Using the “What Happens?” Tool, one of the groups came up with a ballpoint pen as their random piece of stimulus. While there are countless pens floating around the hotel, it’s a completely random object within the scope of their challenge, making it the perfect one to choose.

The team sat around the pen and quickly developed a list of characteristics and attributes:

  • It is 6 inches long
  • It has ink
  • It is silver
  • It writes
  • It draws
  • It allows people to tell stories

The team selected this last point and brought it back to the challenge at hand, and then asked themselves “How might we tell the story of Christmas through a living calendar?”

Sure enough, after much discussion, the team came up with an idea to transform their windows into an immersive storytelling experience, using the first 12 days of December to tell the story of the 12 Days of Christmas. Using décor, actors, and music, each day a mini performance would take place right inside each window display.

Guests loved the special holiday-themed entertainment. Social Media ate it up as well and generated lots of positive PR. And before you knew it, visitors were traveling from all over to catch a glimpse of the daily performance.

Visits the first two weeks of December skyrocketed, and this became an annual tradition that the flagship location leveraged to reverse its traffic lull this time of year, and to create a new, memorable annual tradition for its guests.

The successful launch of a major marketing, PR, and guest experience initiative…all by simply looking at a pen. The “What Happens?” Tool is a power thought-generation exercise that can open up the world around you and let anything small and random serve as the key you need to drive major new innovations and tackle the challenges at hand.
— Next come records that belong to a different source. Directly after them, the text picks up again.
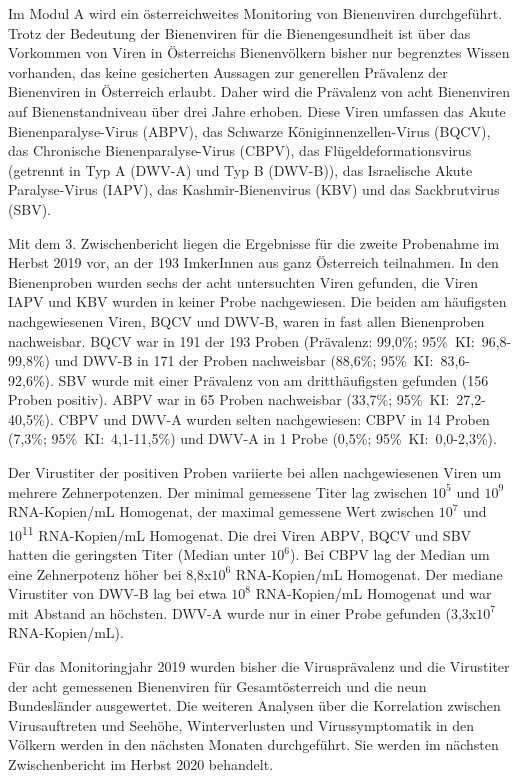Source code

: Im Modul A wird ein österreichweites Monitoring von Bienenviren durchgeführt. Trotz der Bedeutung der Bienenviren für die Bienengesundheit ist über das Vorkommen von Viren in Österreichs Bienenvölkern bisher nur begrenztes Wissen vorhanden, das keine gesicherten Aussagen zur generellen Prävalenz der Bienenviren in Österreich erlaubt. Daher wird die Prävalenz von acht Bienenviren auf Bienenstandniveau über drei Jahre erhoben. Diese Viren umfassen das Akute Bienenparalyse-Virus (ABPV), das Schwarze Königinnenzellen-Virus (BQCV), das Chronische Bienenparalyse-Virus (CBPV), das Flügeldeformationsvirus (getrennt in Typ A (DWV-A) und Typ B (DWV-B)), das Israelische Akute Paralyse-Virus (IAPV), das Kashmir-Bienenvirus (KBV) und das Sackbrutvirus (SBV). 

Mit dem 3. Zwischenbericht liegen die Ergebnisse für die zweite Probenahme im Herbst 2019 vor, an der 193 ImkerInnen aus ganz Österreich teilnahmen. In den Bienenproben wurden sechs der acht untersuchten Viren gefunden, die Viren IAPV und KBV wurden in keiner Probe nachgewiesen. Die beiden am häufigsten nachgewiesenen Viren, BQCV und DWV-B, waren in fast allen Bienenproben nachweisbar. BQCV war in 191 der 193 Proben (Prävalenz: 99,0\%; 95\%~KI:~96,8-99,8\%) und DWV-B in 171 der Proben nachweisbar (88,6\%; 95\%~KI:~83,6-92,6\%). SBV wurde mit einer Prävalenz von   am dritthäufigsten gefunden (156 Proben positiv). ABPV war in 65 Proben nachweisbar (33,7\%; 95\%~KI:~27,2-40,5\%). CBPV und DWV-A wurden selten nachgewiesen: CBPV in 14 Proben (7,3\%; 95\%~KI:~4,1-11,5\%) und DWV-A in 1 Probe (0,5\%; 95\%~KI:~0,0-2,3\%). 

Der Virustiter der positiven Proben variierte bei allen nachgewiesenen Viren um mehrere Zehnerpotenzen. Der minimal gemessene Titer lag zwischen $10^5$ und $10^9$ RNA-Kopien/\si{\milli\liter} Homogenat, der maximal gemessene Wert zwischen $10^7$ und 10\textsuperscript{11} RNA-Kopien/\si{\milli\liter} Homogenat. Die drei Viren ABPV, BQCV und SBV hatten die geringsten Titer (Median unter $10^6$). Bei CBPV lag der Median um eine Zehnerpotenz höher bei 8,8x$10^6$ RNA-Kopien/\si{\milli\liter} Homogenat. Der mediane Virustiter von DWV-B lag bei etwa $10^8$ RNA-Kopien/\si{\milli\liter} Homogenat und war mit Abstand an höchsten. DWV-A wurde nur in einer Probe gefunden (3,3x$10^7$ RNA-Kopien/\si{\milli\liter}).

Für das Monitoringjahr 2019 wurden bisher die Virusprävalenz und die Virustiter der acht
gemessenen Bienenviren für Gesamtösterreich und die neun Bundesländer ausgewertet. Die
weiteren Analysen über die Korrelation zwischen Virusauftreten und Seehöhe, Winterverlusten
und Virussymptomatik in den Völkern werden in den nächsten Monaten durchgeführt. Sie
werden im nächsten Zwischenbericht im Herbst 2020 behandelt.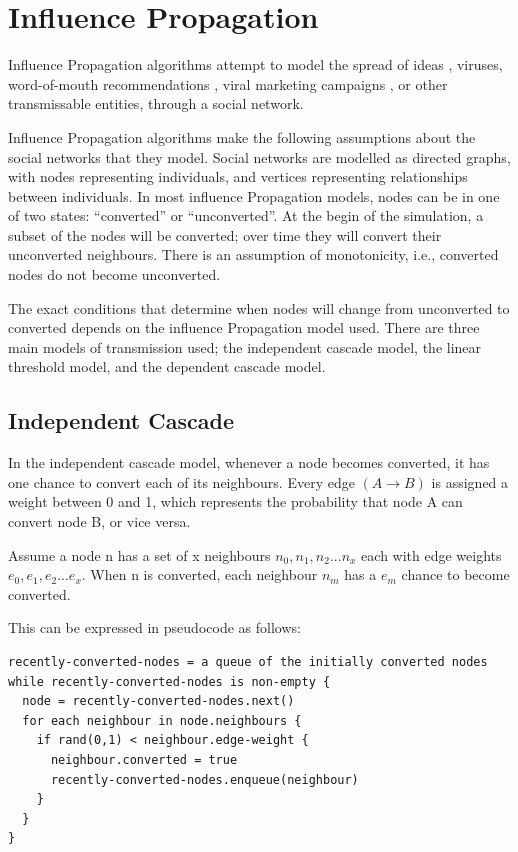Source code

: \section{Influence Propagation}

 Influence Propagation algorithms attempt to model the spread of ideas \cite{rogers}, viruses, word-of-mouth recommendations \cite{goldlimul}, viral marketing campaigns \cite{kempe}, or other transmissable entities, through a social network.

Influence Propagation algorithms make the following assumptions about the social networks that they model. Social networks are modelled as directed graphs, with nodes representing individuals, and vertices representing relationships between individuals. In most influence Propagation models, nodes can be in one of two states: ``converted'' or ``unconverted''. At the begin of the simulation, a subset of the nodes will be converted; over time they will convert their unconverted neighbours. There is an assumption of monotonicity, i.e., converted nodes do not become unconverted.

 The exact conditions that determine when nodes will change from unconverted to converted depends on the influence Propagation model used. There are three main models of transmission used; the independent cascade model, the linear threshold model, and the dependent cascade model.

\subsection{Independent Cascade}
 In the independent cascade model, whenever a node becomes converted, it has one chance to convert each of its neighbours. Every edge \((A \rightarrow B)\) is assigned a weight between 0 and 1, which represents the probability that node A can convert node B, or vice versa.

Assume a node n has a set of x neighbours \(n_0,n_1,n_2...n_x\) each with edge weights \(e_0,e_1,e_2...e_x\). When n is converted, each neighbour \(n_m\) has a \(e_m\) chance to become converted.

This can be expressed in pseudocode as follows:

\begin{verbatim}
recently-converted-nodes = a queue of the initially converted nodes
while recently-converted-nodes is non-empty {
  node = recently-converted-nodes.next()
  for each neighbour in node.neighbours {
    if rand(0,1) < neighbour.edge-weight {
      neighbour.converted = true
      recently-converted-nodes.enqueue(neighbour)
    }
  }
}
\end{verbatim}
Fun Ways to Put the “What Happens?” Tool to Work:

The next time you’re running an ideation session, I challenge you to use the “What Happens?” tool to spark innovative ideas. Here are some fun ways to put this tool into action:

  1. Start with an energizer to help get peoples’ creative brains firing.
  2. Set the stage for your ideation session by encouraging people to think expansively.
  3. Fill the middle of the table with random objects for people to interview. This could include items from around your office, from home, from a dollar store…anything to really get the creative juices flowing. Think childhood toys, artists materials, sporting equipment, gardening tools, random objects.
  4. Have fun! The more fun you have in your ideation session, the better results you will achieve.